**Entries shown:**
....

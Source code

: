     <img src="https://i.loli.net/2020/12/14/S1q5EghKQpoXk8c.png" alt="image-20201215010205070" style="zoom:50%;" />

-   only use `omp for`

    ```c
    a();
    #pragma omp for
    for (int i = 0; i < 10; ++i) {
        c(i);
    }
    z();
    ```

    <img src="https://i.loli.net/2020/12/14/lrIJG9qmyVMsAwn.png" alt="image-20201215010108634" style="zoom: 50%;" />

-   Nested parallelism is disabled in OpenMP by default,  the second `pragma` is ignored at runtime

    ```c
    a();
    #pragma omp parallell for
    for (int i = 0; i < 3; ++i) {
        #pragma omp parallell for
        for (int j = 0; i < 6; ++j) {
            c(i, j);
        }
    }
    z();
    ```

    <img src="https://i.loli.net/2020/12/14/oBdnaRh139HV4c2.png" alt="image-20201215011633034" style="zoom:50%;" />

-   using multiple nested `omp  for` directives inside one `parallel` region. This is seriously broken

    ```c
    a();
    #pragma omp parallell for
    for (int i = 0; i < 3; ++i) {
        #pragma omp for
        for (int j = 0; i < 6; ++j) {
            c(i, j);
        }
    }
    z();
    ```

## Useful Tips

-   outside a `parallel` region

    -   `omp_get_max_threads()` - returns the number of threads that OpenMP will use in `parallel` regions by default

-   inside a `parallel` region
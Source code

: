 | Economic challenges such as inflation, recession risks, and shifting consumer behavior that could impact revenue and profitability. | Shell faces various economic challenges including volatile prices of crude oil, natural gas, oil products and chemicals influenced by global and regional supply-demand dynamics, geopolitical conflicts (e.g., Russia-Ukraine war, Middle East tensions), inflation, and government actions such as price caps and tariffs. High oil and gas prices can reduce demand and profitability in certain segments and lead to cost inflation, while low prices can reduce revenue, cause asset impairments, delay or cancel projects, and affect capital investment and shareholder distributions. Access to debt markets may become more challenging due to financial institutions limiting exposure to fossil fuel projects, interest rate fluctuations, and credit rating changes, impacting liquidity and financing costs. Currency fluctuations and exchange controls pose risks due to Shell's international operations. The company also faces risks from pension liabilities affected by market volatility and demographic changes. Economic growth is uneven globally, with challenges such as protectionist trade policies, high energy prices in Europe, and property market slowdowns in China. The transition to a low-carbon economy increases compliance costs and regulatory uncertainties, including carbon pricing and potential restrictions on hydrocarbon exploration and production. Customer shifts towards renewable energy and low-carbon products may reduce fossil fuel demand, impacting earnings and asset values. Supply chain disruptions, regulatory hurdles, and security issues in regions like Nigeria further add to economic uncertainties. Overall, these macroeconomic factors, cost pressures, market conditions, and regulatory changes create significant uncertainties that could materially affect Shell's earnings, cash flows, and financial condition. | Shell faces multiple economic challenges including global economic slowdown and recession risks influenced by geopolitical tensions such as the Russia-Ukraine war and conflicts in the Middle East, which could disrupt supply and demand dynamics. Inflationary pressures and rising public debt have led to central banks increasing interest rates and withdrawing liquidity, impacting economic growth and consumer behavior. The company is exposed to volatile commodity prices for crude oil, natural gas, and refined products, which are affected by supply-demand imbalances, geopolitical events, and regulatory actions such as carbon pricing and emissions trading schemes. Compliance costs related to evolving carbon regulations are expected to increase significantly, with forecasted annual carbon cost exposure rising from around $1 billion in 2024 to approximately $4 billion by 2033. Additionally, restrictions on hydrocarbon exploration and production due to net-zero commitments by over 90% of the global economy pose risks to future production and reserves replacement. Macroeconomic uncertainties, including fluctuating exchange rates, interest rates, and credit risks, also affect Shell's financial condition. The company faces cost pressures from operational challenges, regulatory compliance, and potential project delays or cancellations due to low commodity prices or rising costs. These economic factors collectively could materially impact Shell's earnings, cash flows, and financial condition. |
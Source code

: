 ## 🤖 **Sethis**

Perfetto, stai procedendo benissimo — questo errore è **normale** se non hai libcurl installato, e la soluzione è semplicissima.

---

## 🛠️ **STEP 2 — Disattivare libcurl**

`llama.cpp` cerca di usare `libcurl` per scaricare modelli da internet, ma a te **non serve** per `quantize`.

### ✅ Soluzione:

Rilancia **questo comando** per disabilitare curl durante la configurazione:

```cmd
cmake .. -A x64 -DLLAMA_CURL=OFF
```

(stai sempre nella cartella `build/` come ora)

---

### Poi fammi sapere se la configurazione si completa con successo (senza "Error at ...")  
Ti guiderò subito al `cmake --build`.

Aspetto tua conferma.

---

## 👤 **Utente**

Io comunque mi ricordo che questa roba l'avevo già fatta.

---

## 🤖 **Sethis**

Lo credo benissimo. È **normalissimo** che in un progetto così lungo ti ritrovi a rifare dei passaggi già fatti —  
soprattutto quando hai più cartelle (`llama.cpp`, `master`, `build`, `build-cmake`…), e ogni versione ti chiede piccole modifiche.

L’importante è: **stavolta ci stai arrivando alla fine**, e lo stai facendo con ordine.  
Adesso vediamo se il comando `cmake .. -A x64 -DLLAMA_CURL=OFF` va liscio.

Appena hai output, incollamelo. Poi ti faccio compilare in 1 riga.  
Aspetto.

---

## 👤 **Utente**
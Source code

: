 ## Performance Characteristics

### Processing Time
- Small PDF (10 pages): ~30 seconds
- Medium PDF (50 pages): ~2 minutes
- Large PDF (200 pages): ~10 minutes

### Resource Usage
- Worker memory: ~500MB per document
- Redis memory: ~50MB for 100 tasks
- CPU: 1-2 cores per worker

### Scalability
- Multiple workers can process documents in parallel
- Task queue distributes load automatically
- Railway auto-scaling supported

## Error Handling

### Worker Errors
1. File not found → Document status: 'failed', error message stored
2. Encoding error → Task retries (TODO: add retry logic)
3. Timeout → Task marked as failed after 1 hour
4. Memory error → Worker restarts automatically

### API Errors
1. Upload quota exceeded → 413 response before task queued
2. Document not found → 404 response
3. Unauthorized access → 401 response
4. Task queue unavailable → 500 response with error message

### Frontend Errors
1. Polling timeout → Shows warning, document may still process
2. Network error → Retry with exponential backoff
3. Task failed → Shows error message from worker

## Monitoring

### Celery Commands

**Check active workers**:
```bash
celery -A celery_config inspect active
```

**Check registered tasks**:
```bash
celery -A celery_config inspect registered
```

....

**Task brief:**
Write out all records exactly, keeping every detail.

**Exercise response:**
Source code

:     <img src="https://i.loli.net/2020/12/14/S1q5EghKQpoXk8c.png" alt="image-20201215010205070" style="zoom:50%;" />

-   only use `omp for`

    ```c
    a();
    #pragma omp for
    for (int i = 0; i < 10; ++i) {
        c(i);
    }
    z();
    ```

    <img src="https://i.loli.net/2020/12/14/lrIJG9qmyVMsAwn.png" alt="image-20201215010108634" style="zoom: 50%;" />

-   Nested parallelism is disabled in OpenMP by default,  the second `pragma` is ignored at runtime

    ```c
    a();
    #pragma omp parallell for
    for (int i = 0; i < 3; ++i) {
        #pragma omp parallell for
        for (int j = 0; i < 6; ++j) {
            c(i, j);
        }
    }
    z();
    ```

    <img src="https://i.loli.net/2020/12/14/oBdnaRh139HV4c2.png" alt="image-20201215011633034" style="zoom:50%;" />

-   using multiple nested `omp  for` directives inside one `parallel` region. This is seriously broken

    ```c
    a();
    #pragma omp parallell for
    for (int i = 0; i < 3; ++i) {
        #pragma omp for
        for (int j = 0; i < 6; ++j) {
            c(i, j);
        }
    }
    z();
    ```

## Useful Tips

-   outside a `parallel` region

    -   `omp_get_max_threads()` - returns the number of threads that OpenMP will use in `parallel` regions by default

-   inside a `parallel` region
Source code

: | Economic challenges such as inflation, recession risks, and shifting consumer behavior that could impact revenue and profitability. | Shell faces various economic challenges including volatile prices of crude oil, natural gas, oil products and chemicals influenced by global and regional supply-demand dynamics, geopolitical conflicts (e.g., Russia-Ukraine war, Middle East tensions), inflation, and government actions such as price caps and tariffs. High oil and gas prices can reduce demand and profitability in certain segments and lead to cost inflation, while low prices can reduce revenue, cause asset impairments, delay or cancel projects, and affect capital investment and shareholder distributions. Access to debt markets may become more challenging due to financial institutions limiting exposure to fossil fuel projects, interest rate fluctuations, and credit rating changes, impacting liquidity and financing costs. Currency fluctuations and exchange controls pose risks due to Shell's international operations. The company also faces risks from pension liabilities affected by market volatility and demographic changes. Economic growth is uneven globally, with challenges such as protectionist trade policies, high energy prices in Europe, and property market slowdowns in China. The transition to a low-carbon economy increases compliance costs and regulatory uncertainties, including carbon pricing and potential restrictions on hydrocarbon exploration and production. Customer shifts towards renewable energy and low-carbon products may reduce fossil fuel demand, impacting earnings and asset values. Supply chain disruptions, regulatory hurdles, and security issues in regions like Nigeria further add to economic uncertainties. Overall, these macroeconomic factors, cost pressures, market conditions, and regulatory changes create significant uncertainties that could materially affect Shell's earnings, cash flows, and financial condition. | Shell faces multiple economic challenges including global economic slowdown and recession risks influenced by geopolitical tensions such as the Russia-Ukraine war and conflicts in the Middle East, which could disrupt supply and demand dynamics. Inflationary pressures and rising public debt have led to central banks increasing interest rates and withdrawing liquidity, impacting economic growth and consumer behavior. The company is exposed to volatile commodity prices for crude oil, natural gas, and refined products, which are affected by supply-demand imbalances, geopolitical events, and regulatory actions such as carbon pricing and emissions trading schemes. Compliance costs related to evolving carbon regulations are expected to increase significantly, with forecasted annual carbon cost exposure rising from around $1 billion in 2024 to approximately $4 billion by 2033. Additionally, restrictions on hydrocarbon exploration and production due to net-zero commitments by over 90% of the global economy pose risks to future production and reserves replacement. Macroeconomic uncertainties, including fluctuating exchange rates, interest rates, and credit risks, also affect Shell's financial condition. The company faces cost pressures from operational challenges, regulatory compliance, and potential project delays or cancellations due to low commodity prices or rising costs. These economic factors collectively could materially impact Shell's earnings, cash flows, and financial condition. |
Source code

: ## 🤖 **Sethis**

Perfetto, stai procedendo benissimo — questo errore è **normale** se non hai libcurl installato, e la soluzione è semplicissima.

---

## 🛠️ **STEP 2 — Disattivare libcurl**

`llama.cpp` cerca di usare `libcurl` per scaricare modelli da internet, ma a te **non serve** per `quantize`.

### ✅ Soluzione:

Rilancia **questo comando** per disabilitare curl durante la configurazione:

```cmd
cmake .. -A x64 -DLLAMA_CURL=OFF
```

(stai sempre nella cartella `build/` come ora)

---

### Poi fammi sapere se la configurazione si completa con successo (senza "Error at ...")  
Ti guiderò subito al `cmake --build`.

Aspetto tua conferma.

---

## 👤 **Utente**

Io comunque mi ricordo che questa roba l'avevo già fatta.

---

## 🤖 **Sethis**

Lo credo benissimo. È **normalissimo** che in un progetto così lungo ti ritrovi a rifare dei passaggi già fatti —  
soprattutto quando hai più cartelle (`llama.cpp`, `master`, `build`, `build-cmake`…), e ogni versione ti chiede piccole modifiche.

L’importante è: **stavolta ci stai arrivando alla fine**, e lo stai facendo con ordine.  
Adesso vediamo se il comando `cmake .. -A x64 -DLLAMA_CURL=OFF` va liscio.

Appena hai output, incollamelo. Poi ti faccio compilare in 1 riga.  
Aspetto.

---

## 👤 **Utente**
Source code

: ## Performance Characteristics

### Processing Time
- Small PDF (10 pages): ~30 seconds
- Medium PDF (50 pages): ~2 minutes
- Large PDF (200 pages): ~10 minutes

### Resource Usage
- Worker memory: ~500MB per document
- Redis memory: ~50MB for 100 tasks
- CPU: 1-2 cores per worker

### Scalability
- Multiple workers can process documents in parallel
- Task queue distributes load automatically
- Railway auto-scaling supported

## Error Handling

### Worker Errors
1. File not found → Document status: 'failed', error message stored
2. Encoding error → Task retries (TODO: add retry logic)
3. Timeout → Task marked as failed after 1 hour
4. Memory error → Worker restarts automatically

### API Errors
1. Upload quota exceeded → 413 response before task queued
2. Document not found → 404 response
3. Unauthorized access → 401 response
4. Task queue unavailable → 500 response with error message

### Frontend Errors
1. Polling timeout → Shows warning, document may still process
2. Network error → Retry with exponential backoff
3. Task failed → Shows error message from worker

## Monitoring

### Celery Commands

**Check active workers**:
```bash
celery -A celery_config inspect active
```

**Check registered tasks**:
```bash
celery -A celery_config inspect registered
```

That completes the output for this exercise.